The marketing discipline is crucial in creating the leads in the first place, however. Indeed, inbound marketing is usually the starting point of an inbound sales process by creating and sharing useful, quality, relevant, timely content specifically designed to appeal to your preferred customers.

One illustration of the power of inbounding marketing is LinkedIn research showing that 62% of business to business customers respond to salespeople who connect by sharing content and insights that are relevant to the buyer. 

In many ways, an inbound selling process is easier than outbound, but it may take more work upfront, such as to creating a website with a strong SEO ranking, writing high-converting blog posts, and expanding your social media presence to reach new audiences.

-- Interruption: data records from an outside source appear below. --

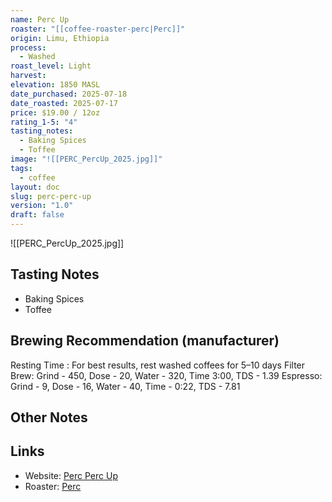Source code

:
 ```yaml
---
name: Perc Up
roaster: "[[coffee-roaster-perc|Perc]]"
origin: Limu, Ethiopia
process:
  - Washed
roast_level: Light
harvest: 
elevation: 1850 MASL
date_purchased: 2025-07-18
date_roasted: 2025-07-17
price: $19.00 / 12oz
rating_1-5: "4"
tasting_notes:
  - Baking Spices
  - Toffee
image: "![[PERC_PercUp_2025.jpg]]"
tags:
  - coffee
layout: doc
slug: perc-perc-up
version: "1.0"
draft: false
---
```

![[PERC_PercUp_2025.jpg]]

## Tasting Notes
- Baking Spices
- Toffee

## Brewing Recommendation (manufacturer)
Resting Time : For best results, rest washed coffees for 5–10 days
Filter Brew: Grind - 450, Dose - 20, Water - 320, Time 3:00, TDS - 1.39
Espresso: Grind - 9, Dose - 16, Water - 40, Time - 0:22, TDS - 7.81

## Other Notes


## Links
- Website: [Perc Perc Up](https://perccoffee.com/products/perc-up?variant=44057097503034)
- Roaster: [Perc](_docs/coffee-roaster-perc.md)
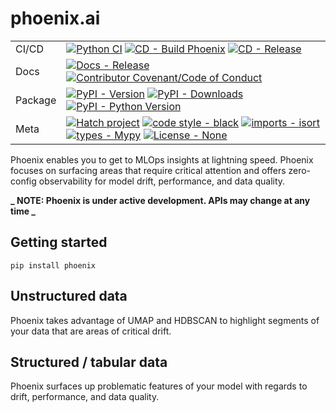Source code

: # phoenix.ai

<div align="center">

| | |
| --- | --- |
| CI/CD | [![Python CI](https://github.com/Arize-ai/phoenix/actions/workflows/python-CI.yml/badge.svg)](https://github.com/Arize-ai/phoenix/actions/workflows/python-CI.yml)  [![CD - Build Phoenix]()]() [![CD - Release]()]() |
| Docs | [![Docs - Release]()]() [![Contributor Covenant/Code of Conduct]()]() |
| Package | [![PyPI - Version]()]() [![PyPI - Downloads]()]() [![PyPI - Python Version]()]() |
| Meta | [![Hatch project](https://img.shields.io/badge/%F0%9F%A5%9A-Hatch-4051b5.svg)](https://github.com/pypa/hatch) [![code style - black](https://img.shields.io/badge/code%20style-black-000000.svg)](https://github.com/psf/black) [![imports - isort](https://img.shields.io/badge/imports-isort-ef8336.svg)](https://github.com/pycqa/isort) [![types - Mypy](https://img.shields.io/badge/types-Mypy-blue.svg)](https://github.com/python/mypy)  [![License - None]()](https://spdx.org/licenses/)|

</div>

Phoenix enables you to get to MLOps insights at lightning speed. Phoenix focuses on surfacing areas
that require critical attention and offers zero-config observability for model drift, performance,
and data quality.

**_ NOTE: Phoenix is under active development. APIs may change at any time _**

## Getting started

```shell
pip install phoenix
```

## Unstructured data

Phoenix takes advantage of UMAP and HDBSCAN to highlight segments of your data that are areas of
critical drift.

## Structured / tabular data

Phoenix surfaces up problematic features of your model with regards to drift, performance, and data
quality.
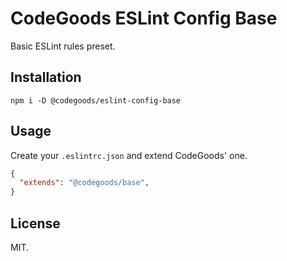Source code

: # CodeGoods ESLint Config Base

Basic ESLint rules preset.

## Installation

```shell
npm i -D @codegoods/eslint-config-base
```

## Usage

Create your `.eslintrc.json` and extend CodeGoods' one.

```json
{
  "extends": "@codegoods/base",
}
```

## License

MIT.
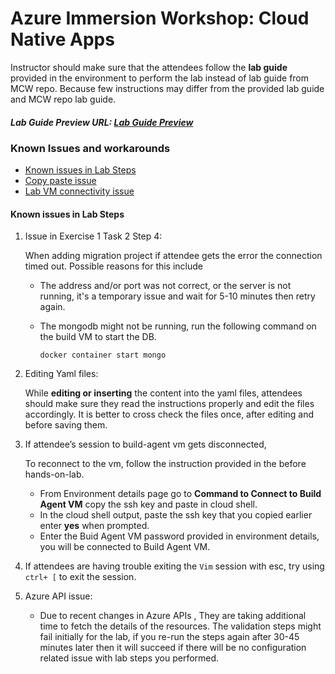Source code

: # Azure Immersion Workshop: Cloud Native Apps

Instructor should make sure that the attendees follow the **lab guide** provided in the environment to perform the lab instead of lab guide from MCW repo. Because few instructions may differ from the provided lab guide and MCW repo lab guide. 

##### Lab Guide Preview URL: [Lab Guide Preview](https://experience.cloudlabs.ai/#/labguidepreview/01449ec4-1edc-4526-9441-0e115e33dbe4)

### Known Issues and workarounds
- [Known issues in Lab Steps](#known-issues-in-lab-steps)
- [Copy paste issue](https://docs.cloudlabs.ai/Learner/Troubleshooting/CopyPaste)
- [Lab VM connectivity issue](https://docs.cloudlabs.ai/Learner/Troubleshooting/RDP)

#### Known issues in Lab Steps

1. Issue in Exercise 1 Task 2 Step 4:

   When adding migration project if attendee gets the error the connection timed out. Possible reasons for this include 

     - The address and/or port was not correct, or the server is not running, it's a temporary issue and wait for 5-10 minutes then retry again.
     - The mongodb might not be running, run the following command on the build VM to start the DB.
       
       ```docker container start mongo``` 
       
1. Editing Yaml files:

   While **editing or inserting** the content into the yaml files, attendees should make sure they read the instructions properly and edit the files accordingly. It is better to cross check the files once, after editing and before saving them. 

1. If attendee’s session to build-agent vm gets disconnected,  

   To reconnect to the vm, follow the instruction provided in the before hands-on-lab. 

   - From Environment details page go to **Command to Connect to Build Agent VM** copy the ssh key and paste in cloud shell. 
   - In the cloud shell output, paste the ssh key that you copied earlier enter **yes** when prompted. 
   - Enter the Buid Agent VM password provided in environment details, you will be connected to Build Agent VM. 

1. If attendees are having trouble exiting the `Vim` session with esc, try using `ctrl+ [`  to exit the session. 

1. Azure API issue: 

     - Due to recent changes in Azure APIs , They are taking additional time to fetch the details of the resources. The validation steps might fail initially for the lab, if you re-run the steps again after 30-45 minutes later then it will succeed if there will be no configuration related issue with lab steps you performed.

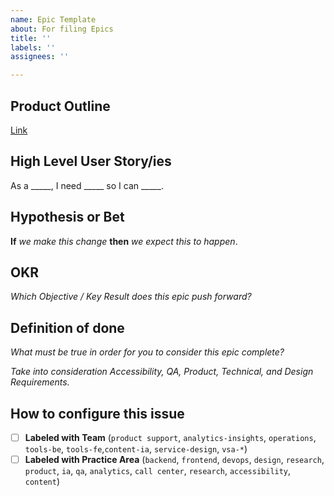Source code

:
 ```yaml
---
name: Epic Template
about: For filing Epics
title: ''
labels: ''
assignees: ''

---
```


## Product Outline
[Link](https://github.com/department-of-veterans-affairs/va.gov-team/blob/master/platform/product-management/product-outline-template.md)

## High Level User Story/ies
As a _____, I need _____ so I can _____.

## Hypothesis or Bet
**If** _we make this change_ **then** _we expect this to happen_.

## OKR
_Which Objective / Key Result does this epic push forward?_

## Definition of done
*What must be true in order for you to consider this epic complete?* 

*Take into consideration Accessibility, QA, Product, Technical, and Design Requirements.*

## How to configure this issue
- [ ] **Labeled with Team** (`product support`, `analytics-insights`, `operations`, `tools-be`, `tools-fe`,`content-ia`, `service-design`, `vsa-*`)
- [ ] **Labeled with Practice Area** (`backend`, `frontend`, `devops`, `design`, `research`, `product`, `ia`, `qa`, `analytics`, `call center`, `research`, `accessibility`, `content`)
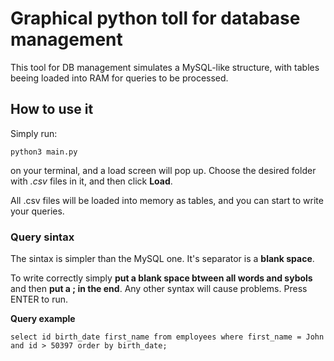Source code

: # Graphical python toll for database management

This tool for DB management simulates a MySQL-like structure, with tables beeing loaded into RAM for queries to be processed.

## How to use it

Simply run:

```terminal
python3 main.py
```

on your terminal, and a load screen will pop up. Choose the desired folder with _.csv_ files in it, and then click **Load**.

All .csv files will be loaded into memory as tables, and you can start to write your queries.

### Query sintax

The sintax is simpler than the MySQL one. It's separator is a **blank space**.

To write correctly simply **put a blank space btween all words and sybols** and then **put a ; in the end**. Any other syntax will cause problems. Press ENTER to run.

**Query example**

```terminal
select id birth_date first_name from employees where first_name = John and id > 50397 order by birth_date;
```
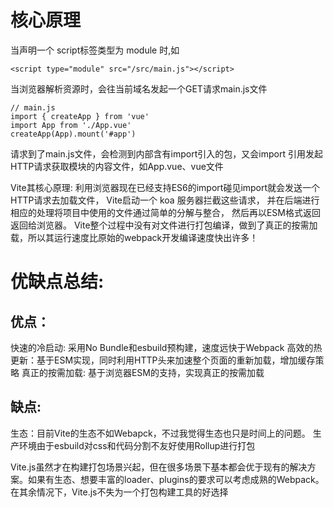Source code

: # 核心原理

当声明一个 script标签类型为 module 时,如
```
<script type="module" src="/src/main.js"></script>
```

当浏览器解析资源时，会往当前域名发起一个GET请求main.js文件
```
// main.js
import { createApp } from 'vue'
import App from './App.vue'
createApp(App).mount('#app')
```

请求到了main.js文件，会检测到内部含有import引入的包，又会import 引用发起HTTP请求获取模块的内容文件，如App.vue、vue文件

Vite其核心原理:
利用浏览器现在已经支持ES6的import碰见import就会发送一个HTTP请求去加载文件，
Vite启动一个 koa 服务器拦截这些请求，
并在后端进行相应的处理将项目中使用的文件通过简单的分解与整合，
然后再以ESM格式返回返回给浏览器。
Vite整个过程中没有对文件进行打包编译，做到了真正的按需加载，所以其运行速度比原始的webpack开发编译速度快出许多！

# 优缺点总结:
## 优点：

快速的冷启动: 采用No Bundle和esbuild预构建，速度远快于Webpack
高效的热更新：基于ESM实现，同时利用HTTP头来加速整个页面的重新加载，增加缓存策略
真正的按需加载: 基于浏览器ESM的支持，实现真正的按需加载

## 缺点: 

生态：目前Vite的生态不如Webapck，不过我觉得生态也只是时间上的问题。
生产环境由于esbuild对css和代码分割不友好使用Rollup进行打包

Vite.js虽然才在构建打包场景兴起，但在很多场景下基本都会优于现有的解决方案。如果有生态、想要丰富的loader、plugins的要求可以考虑成熟的Webpack。在其余情况下，Vite.js不失为一个打包构建工具的好选择
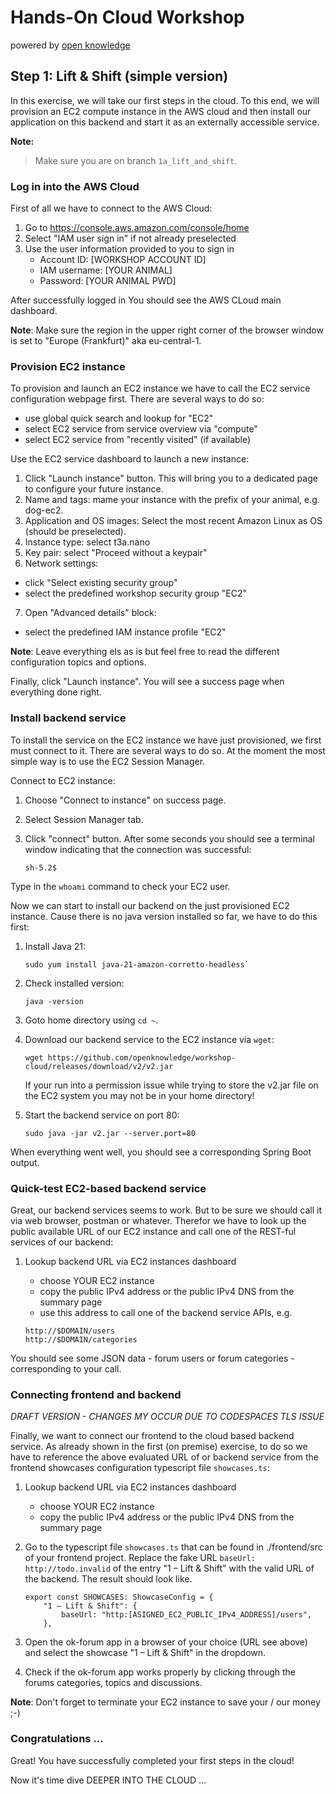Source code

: # Hands-On Cloud Workshop
powered by [open knowledge](https://www.openknowledge.de)

## Step 1: Lift & Shift (simple version)

In this exercise, we will take our first steps in the cloud. To this end, we will provision 
an EC2 compute instance in the AWS cloud and then install our application on this backend and 
start it as an externally accessible service.

**Note:**
> Make sure you are on branch `1a_lift_and_shift`.

### Log in into the AWS Cloud

First of all we have to connect to the AWS Cloud: 

1. Go to https://console.aws.amazon.com/console/home
2. Select "IAM user sign in" if not already preselected 
3. Use the user information provided to you to sign in
   - Account ID: [WORKSHOP ACCOUNT ID]
   - IAM username: [YOUR ANIMAL]
   - Password: [YOUR ANIMAL PWD]

After successfully logged in You should see the AWS CLoud main dashboard.

**Note**: Make sure the region in the upper right corner of the browser window 
is set to "Europe (Frankfurt)" aka eu-central-1. 

### Provision EC2 instance 

To provision and launch an EC2 instance we have to call the EC2 service configuration webpage first. 
There are several ways to do so: 

  - use global quick search and lookup for "EC2"
  - select EC2 service from service overview via "compute"
  - select EC2 service from "recently visited" (if available)

Use the EC2 service dashboard to launch a new instance: 

1. Click "Launch instance" button. This will bring you to a dedicated page 
to configure your future instance. 
2. Name and tags: mame your instance with the prefix of your animal, e.g. dog-ec2. 
3. Application and OS images: Select the most recent Amazon Linux as OS (should be preselected).
4. Instance type: select t3a.nano
5. Key pair: select "Proceed without a keypair"
6. Network settings:
- click "Select existing security group"
- select the predefined workshop security group "EC2"
7. Open "Advanced details" block:   
- select the predefined IAM instance profile "EC2"

**Note**: Leave everything els as is but feel free to read the different configuration topics and options. 

Finally, click "Launch instance". You will see a success page when everything done right. 

### Install backend service 

To install the service on the EC2 instance we have just provisioned, we first must connect to it. 
There are several ways to do so. At the moment the most simple way is to use the EC2 Session Manager. 

Connect to EC2 instance: 

1. Choose "Connect to instance" on success page.
2. Select Session Manager tab.
3. Click "connect" button. 
   After some seconds you should see a terminal window indicating that the connection was successful: 
    
    ```
    sh-5.2$ 
    ```

Type in the `whoami` command to check your EC2 user.  

Now we can start to install our backend on the just provisioned EC2 instance. Cause there 
is no java version installed so far, we have to do this first: 

1. Install Java 21:  

    ```
    sudo yum install java-21-amazon-corretto-headless`
    ```
2. Check installed version: 

    ```
    java -version
    ```
3. Goto home directory using `cd ~`.
4. Download our backend service to the EC2 instance via `wget`: 

    ```
    wget https://github.com/openknowledge/workshop-cloud/releases/download/v2/v2.jar
    ```

    If your run into a permission issue while trying to store the v2.jar file on the EC2 system 
you may not be in your home directory!
5. Start the backend service on port 80: 

    ```
    sudo java -jar v2.jar --server.port=80
    ```
   
When everything went well, you should see a corresponding Spring Boot output. 

### Quick-test EC2-based backend service

Great, our backend services seems to work. But to be sure we should call it via web browser, postman
or whatever. Therefor we have to look up the public available URL of our EC2 instance and call one of 
the REST-ful services of our backend:

1. Lookup backend URL via EC2 instances dashboard
   - choose YOUR EC2 instance  
   - copy the public IPv4 address or the public IPv4 DNS from the summary page
   - use this address to call one of the backend service APIs, e.g. 
   
    ```
    http://$DOMAIN/users
    http://$DOMAIN/categories
    ```

You should see some JSON data - forum users or forum categories - corresponding to your call.  

### Connecting frontend and backend

_DRAFT VERSION - CHANGES MY OCCUR DUE TO CODESPACES TLS ISSUE_

Finally, we want to connect our frontend to the cloud based backend service. As already shown in the 
first (on premise) exercise, to do so we have to reference the above evaluated URL of or backend service 
from the frontend showcases configuration typescript file `showcases.ts`:

1. Lookup backend URL via EC2 instances dashboard
    - choose YOUR EC2 instance
    - copy the public IPv4 address or the public IPv4 DNS from the summary page

2. Go to the typescript file `showcases.ts` that can be found in ./frontend/src of your frontend
   project. Replace the fake URL `baseUrl: http://todo.invalid` of the entry "1 – Lift & Shift" with
   the valid URL of the backend. The result should look like.

    ```
    export const SHOWCASES: ShowcaseConfig = {
        "1 – Lift & Shift": {
            baseUrl: "http:[ASIGNED_EC2_PUBLIC_IPv4_ADDRESS]/users",
        },
    ```
3. Open the ok-forum app in a browser of your choice (URL see above) and select the showcase "1 – Lift & Shift"
   in the dropdown.

4. Check if the ok-forum app works properly by clicking through the forums categories, topics and
   discussions.

**Note**: Don't forget to terminate your EC2 instance to save your / our money ;-) 

### Congratulations ...

Great! You have successfully completed your first steps in the cloud!

Now it's time dive DEEPER INTO THE CLOUD ...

Furthermore, in the words of Hubspot advisor and former chief revenue officer Mark Roberge: “Creating a strong inbound selling strategy is difficult since it requires your sales leaders to create a strategy that aligns with the buyer’s journey. All of this takes time, effort, and dedication.” 

But he adds that it’s ultimately the easier approach once you’ve created one. “Outbound selling is more time-consuming and challenging because you’re selling to people who haven’t expressed interest in your brand.”

So if you want to introduce an inbound selling approach to your business, you need to continuously create a suite of high-quality, useful content that will attract your target customers, and this will take a bit of time to get it right.  

Once you’ve done this, then you can build a sales process centred around the buyer’s journey and its three key phases: awareness, consideration and decision.

Inbound sales actions

As buyers move through these three stages, salespeople have four distinct actions that mirror them:

  1. Identify potential customers: This is where you engage with the prospects that interact with you and understand their buyer journey.
  2. Connect with leads: This where you connect with leads to help them decide whether they should prioritise the goal or challenge they’re facing.
  3. Explore deeper: At this stage, you begin a conversation with the leads to gain trust and explore their challenges in a deeper way to find if your products fit their needs and identify sales opportunities.
  4. Advise on a solution: When you’re sure that your offering fits the needs of your leads and you have their trust, you show how your product or service is the best solution for their needs. Then the leads become customers.
John Cradden
John Cradden is an experienced business and personal finance journalist and financial wellbeing content designer.